Blackmun Visonà has traveled extensively in Africa, and
she has conducted fieldwork in Kenya, Côte d’Ivoire,
and Senegal. As an undergraduate at Stanford University she
studied the art of Europe and ancient China, and her graduate
work included courses in the art of the Pacific Islands, Native
North America, and the ancient Mediterranean. This broad background
led her to develop courses surveying World Art, and she has
served as a consultant on “non-western art” to publishers
of art history and art appreciation textbooks (including Gardner’s
Art Through the Ages, Gilbert’s Living with Art
and Artforms).
Dr. Blackmun Visonà is the principal author of the critically
acclaimed survey A
History of Art in Africa (Abrams/Prentice
Hall 2000), and will be preparing a second edition during Fall
2005. Her research for the chapters on the art of Northern Africa,
Eastern Africa, the Nile Valley and the Bend of the Niger led
to her interest in the arts of African Islam, and she has studied
the archaeological record of many African sites. The book’s
discussion of contemporary arts draws upon her research into
the theoretical issues raised by the critical reception of works
by living African artists. Because this book is focused upon
the art history of the African continent rather than upon the
objects now residing in European collections, it includes arts
which are discussed as architecture, performance and installations.

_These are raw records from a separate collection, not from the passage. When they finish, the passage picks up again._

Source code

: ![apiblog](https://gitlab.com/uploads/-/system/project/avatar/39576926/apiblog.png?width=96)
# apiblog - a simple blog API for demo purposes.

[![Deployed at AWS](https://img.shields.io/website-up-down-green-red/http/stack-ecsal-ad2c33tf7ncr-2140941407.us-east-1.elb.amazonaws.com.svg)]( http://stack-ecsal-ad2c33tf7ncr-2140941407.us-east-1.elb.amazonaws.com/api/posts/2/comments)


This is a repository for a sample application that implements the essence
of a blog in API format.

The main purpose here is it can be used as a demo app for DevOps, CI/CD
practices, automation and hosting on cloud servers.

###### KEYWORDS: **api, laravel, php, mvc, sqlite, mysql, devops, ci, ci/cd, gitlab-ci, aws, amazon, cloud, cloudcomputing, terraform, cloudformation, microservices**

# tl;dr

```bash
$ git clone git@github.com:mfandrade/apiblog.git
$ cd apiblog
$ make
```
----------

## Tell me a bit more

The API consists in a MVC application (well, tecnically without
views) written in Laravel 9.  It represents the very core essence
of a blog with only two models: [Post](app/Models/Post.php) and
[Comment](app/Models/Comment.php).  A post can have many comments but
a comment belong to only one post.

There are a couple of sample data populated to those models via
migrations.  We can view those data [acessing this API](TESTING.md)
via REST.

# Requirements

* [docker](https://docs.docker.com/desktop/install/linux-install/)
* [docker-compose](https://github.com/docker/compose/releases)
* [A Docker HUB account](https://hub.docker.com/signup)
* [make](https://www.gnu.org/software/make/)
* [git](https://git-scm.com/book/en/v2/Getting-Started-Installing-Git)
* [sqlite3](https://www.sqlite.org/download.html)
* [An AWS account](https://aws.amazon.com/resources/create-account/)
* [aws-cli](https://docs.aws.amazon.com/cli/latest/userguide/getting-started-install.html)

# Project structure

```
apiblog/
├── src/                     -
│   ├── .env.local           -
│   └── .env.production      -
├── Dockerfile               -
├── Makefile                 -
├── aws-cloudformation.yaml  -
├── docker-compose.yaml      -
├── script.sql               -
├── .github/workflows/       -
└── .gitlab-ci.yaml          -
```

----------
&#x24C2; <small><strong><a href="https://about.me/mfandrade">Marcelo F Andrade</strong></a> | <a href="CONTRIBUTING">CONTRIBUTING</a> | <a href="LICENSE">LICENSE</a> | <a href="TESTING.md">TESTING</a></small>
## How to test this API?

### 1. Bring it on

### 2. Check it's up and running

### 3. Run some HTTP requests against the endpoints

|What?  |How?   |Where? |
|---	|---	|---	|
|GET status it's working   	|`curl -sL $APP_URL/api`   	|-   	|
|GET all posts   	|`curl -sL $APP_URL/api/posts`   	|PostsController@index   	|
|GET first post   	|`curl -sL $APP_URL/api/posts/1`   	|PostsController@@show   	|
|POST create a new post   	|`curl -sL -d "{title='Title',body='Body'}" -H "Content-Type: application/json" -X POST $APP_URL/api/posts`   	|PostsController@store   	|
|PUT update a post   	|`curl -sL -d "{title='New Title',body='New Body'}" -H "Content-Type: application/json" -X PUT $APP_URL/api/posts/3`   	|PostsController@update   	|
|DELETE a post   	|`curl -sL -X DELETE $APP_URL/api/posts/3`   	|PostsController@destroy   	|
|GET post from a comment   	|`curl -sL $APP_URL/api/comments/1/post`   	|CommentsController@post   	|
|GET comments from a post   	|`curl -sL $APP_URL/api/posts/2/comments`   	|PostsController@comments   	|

During 2004-2005, Dr. Blackmun Visonà was a Senior Fellow
at the National Museum of African Art of the Smithsonian Institution.
There she prepared her doctoral and post-doctoral research on
the arts of the Lagoon peoples of southeastern Côte d’Ivoire
for publication as a monograph. Her articles on the art history
of these groups, who are distantly related to both the Baule
and Asante, have appeared in scholarly journals such as African
Arts. She is organizing a related exhibition on “Divinely
Inspired African Artists: The Arts of the Lagoon Peoples and
their Neighbors”, which will be accompanied by a collection
of scholarly essays. She is also preparing a traveling exhibition
of architectural studies by African and non-African photographers
(“Interior/Exterior: Photographs of African Architecture”).